Sunday, June 28, 2015

National Story

I just got around to reading Rick Meyerowitz's Drunk Stoned Brilliant Dead: The Writers And Artists Who Made The National Lampoon Insanely Great. It came out in 2010 and if you see it in a bookstore it's probably remaindered. It's hardly the first book about NatLamp.  There are personal reminiscences by former editor Tony Hendra and publisher Matty Simmons, and the most comprehensive work of all, Ellin Stein's That's Not Funny, That's Sick.

This one is different in that instead of telling a story, it gives tribute to the major writers and artists, one by one.  Each gets a little essay about what they were like--usually by former Lampoon contributor Rick Meyerowitz, but sometimes by other Lampoon people--followed by a selection of their work.

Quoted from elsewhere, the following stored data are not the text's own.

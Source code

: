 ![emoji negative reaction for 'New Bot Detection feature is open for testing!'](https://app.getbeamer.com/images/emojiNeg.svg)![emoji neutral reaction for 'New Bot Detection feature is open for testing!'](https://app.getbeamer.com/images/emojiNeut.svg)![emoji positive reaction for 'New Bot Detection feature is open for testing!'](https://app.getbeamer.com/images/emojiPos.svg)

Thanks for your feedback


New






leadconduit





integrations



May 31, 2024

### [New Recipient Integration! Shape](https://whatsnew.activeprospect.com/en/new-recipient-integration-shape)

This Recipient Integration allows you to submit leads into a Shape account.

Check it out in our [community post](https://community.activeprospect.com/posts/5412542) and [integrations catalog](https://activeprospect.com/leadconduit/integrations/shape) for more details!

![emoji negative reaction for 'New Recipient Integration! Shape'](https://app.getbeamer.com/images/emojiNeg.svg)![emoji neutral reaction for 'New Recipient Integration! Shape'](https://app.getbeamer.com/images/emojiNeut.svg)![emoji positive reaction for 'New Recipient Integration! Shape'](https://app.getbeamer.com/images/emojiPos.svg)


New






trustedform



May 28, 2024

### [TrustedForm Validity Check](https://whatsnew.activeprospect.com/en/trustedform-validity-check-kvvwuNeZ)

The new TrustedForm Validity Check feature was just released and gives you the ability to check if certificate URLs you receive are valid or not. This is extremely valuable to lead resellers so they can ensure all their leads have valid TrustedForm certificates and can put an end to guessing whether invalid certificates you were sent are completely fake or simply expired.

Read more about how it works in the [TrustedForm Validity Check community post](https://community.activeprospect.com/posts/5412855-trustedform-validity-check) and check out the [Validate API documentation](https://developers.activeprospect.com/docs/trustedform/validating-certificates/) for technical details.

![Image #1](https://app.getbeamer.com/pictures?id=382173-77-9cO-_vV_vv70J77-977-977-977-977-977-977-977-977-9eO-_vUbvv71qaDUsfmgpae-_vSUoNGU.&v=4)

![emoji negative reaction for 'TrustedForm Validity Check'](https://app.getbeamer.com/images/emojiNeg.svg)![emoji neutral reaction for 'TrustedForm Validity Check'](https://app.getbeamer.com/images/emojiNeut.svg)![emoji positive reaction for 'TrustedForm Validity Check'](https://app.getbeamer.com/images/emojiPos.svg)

All the usual suspects are here: Doug Kenney, Henry Beard, Michael O'Donoghue, Sean Kelly, Anne Beatts, Brian McConnachie, P.J. O'Rourke, Bruce McCall, Ted Mann, Shary Flenniken, Jeff Greenfield and quite a few others.  It's an oversized, 320-page book, so there's plenty to look at.

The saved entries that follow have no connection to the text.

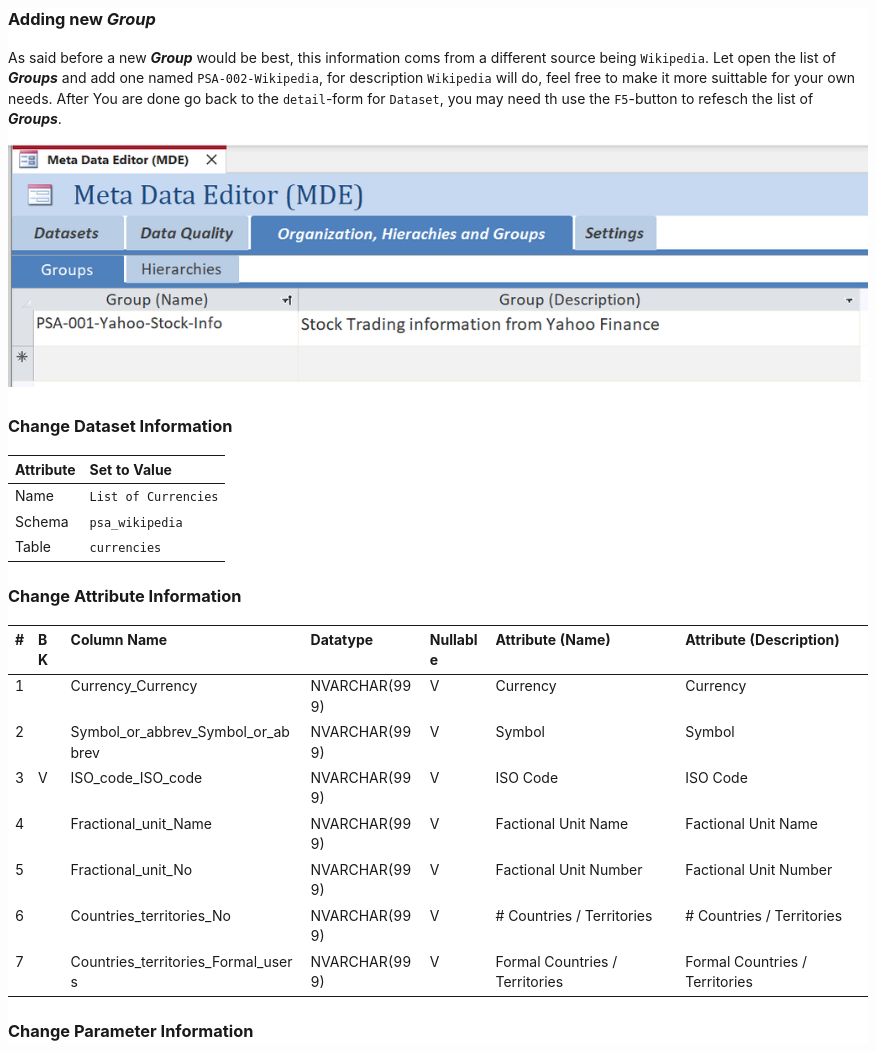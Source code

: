 ### Adding new ***Group***

As said before a new ***Group*** would be best, this information coms from a different source being `Wikipedia`. Let open the list of ***Groups*** and add one named `PSA-002-Wikipedia`, for description `Wikipedia` will do, feel free to make it more suittable for your own needs. After You are done go back to the `detail`-form for `Dataset`, you may need th use the `F5`-button to refesch the list of ***Groups***.

![menu-show-group-list](../../images/meta-data-def/menu/menu-show-groups-list.png)

### Change Dataset Information

| Attribute          | Set to Value |
|:---                |:---       |
| Name               | `List of Currencies` |
| Schema             | `psa_wikipedia` |
| Table              | `currencies` |

### Change Attribute Information

| #   | BK | Column Name                        | Datatype      | Nullable | Attribute (Name)               | Attribute (Description) |
|:--- |:---|:---                                |:---           |:---      |:---                            |:---                     |
| 1   |    | Currency_Currency                  | NVARCHAR(999) | V        | Currency                       | Currency |
| 2   |    | Symbol_or_abbrev_Symbol_or_abbrev  | NVARCHAR(999) | V        | Symbol                         | Symbol |
| 3   | V  | ISO_code_ISO_code                  | NVARCHAR(999) | V        | ISO Code                       | ISO Code |
| 4   |    | Fractional_unit_Name               | NVARCHAR(999) | V        | Factional Unit Name            | Factional Unit Name |
| 5   |    | Fractional_unit_No                 | NVARCHAR(999) | V        | Factional Unit Number          | Factional Unit Number |
| 6   |    | Countries_territories_No           | NVARCHAR(999) | V        | # Countries / Territories      | # Countries / Territories |
| 7   |    | Countries_territories_Formal_users | NVARCHAR(999) | V        | Formal Countries / Territories | Formal Countries / Territories |

### Change Parameter Information
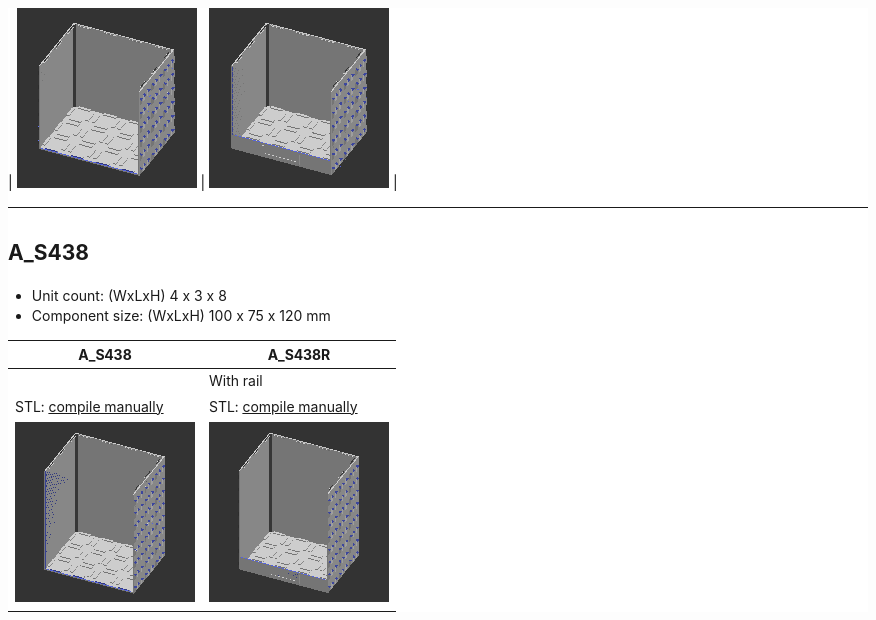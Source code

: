 | ![preview](png/A_S436.png) | ![preview](png/A_S436R.png) | 


---
## A_S438
* Unit count: (WxLxH) 4 x 3 x 8
* Component size: (WxLxH) 100 x 75 x 120 mm

| **A_S438** | **A_S438R** | 
| --- | --- | 
|  | With rail | 
| STL: [compile manually](https://github.com/CZDanol/DNLTray#how-to-compile) | STL: [compile manually](https://github.com/CZDanol/DNLTray#how-to-compile) | 
| ![preview](png/A_S438.png) | ![preview](png/A_S438R.png) | 

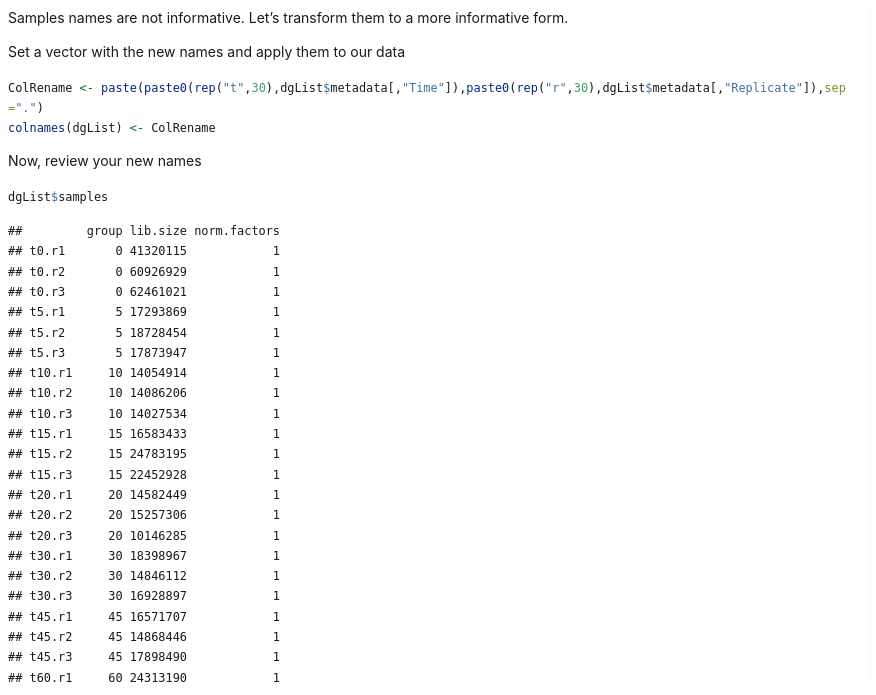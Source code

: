 Samples names are not informative. Let’s transform them to a more
informative form.

Set a vector with the new names and apply them to our data

``` r
ColRename <- paste(paste0(rep("t",30),dgList$metadata[,"Time"]),paste0(rep("r",30),dgList$metadata[,"Replicate"]),sep=".")
colnames(dgList) <- ColRename
```

Now, review your new names

``` r
dgList$samples
```

    ##         group lib.size norm.factors
    ## t0.r1       0 41320115            1
    ## t0.r2       0 60926929            1
    ## t0.r3       0 62461021            1
    ## t5.r1       5 17293869            1
    ## t5.r2       5 18728454            1
    ## t5.r3       5 17873947            1
    ## t10.r1     10 14054914            1
    ## t10.r2     10 14086206            1
    ## t10.r3     10 14027534            1
    ## t15.r1     15 16583433            1
    ## t15.r2     15 24783195            1
    ## t15.r3     15 22452928            1
    ## t20.r1     20 14582449            1
    ## t20.r2     20 15257306            1
    ## t20.r3     20 10146285            1
    ## t30.r1     30 18398967            1
    ## t30.r2     30 14846112            1
    ## t30.r3     30 16928897            1
    ## t45.r1     45 16571707            1
    ## t45.r2     45 14868446            1
    ## t45.r3     45 17898490            1
    ## t60.r1     60 24313190            1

It includes a lot of stuff I still remember, such as John Weidman's New York State Bar Exam, Michel Choquette's Hitler retired on a tropical island and Ed Subitzky's self-containted world history of a comic strip.

There's not much to say about the book, since it's mostly reprints of classic stuff. If you've got a coffee table around, it'd be a nice thing to page through.

While reading it I was wondering if anyone's ever thought of doing a documentary of the magazine's story.  Sure enough, it was just made, though as far as I know hasn't yet been released.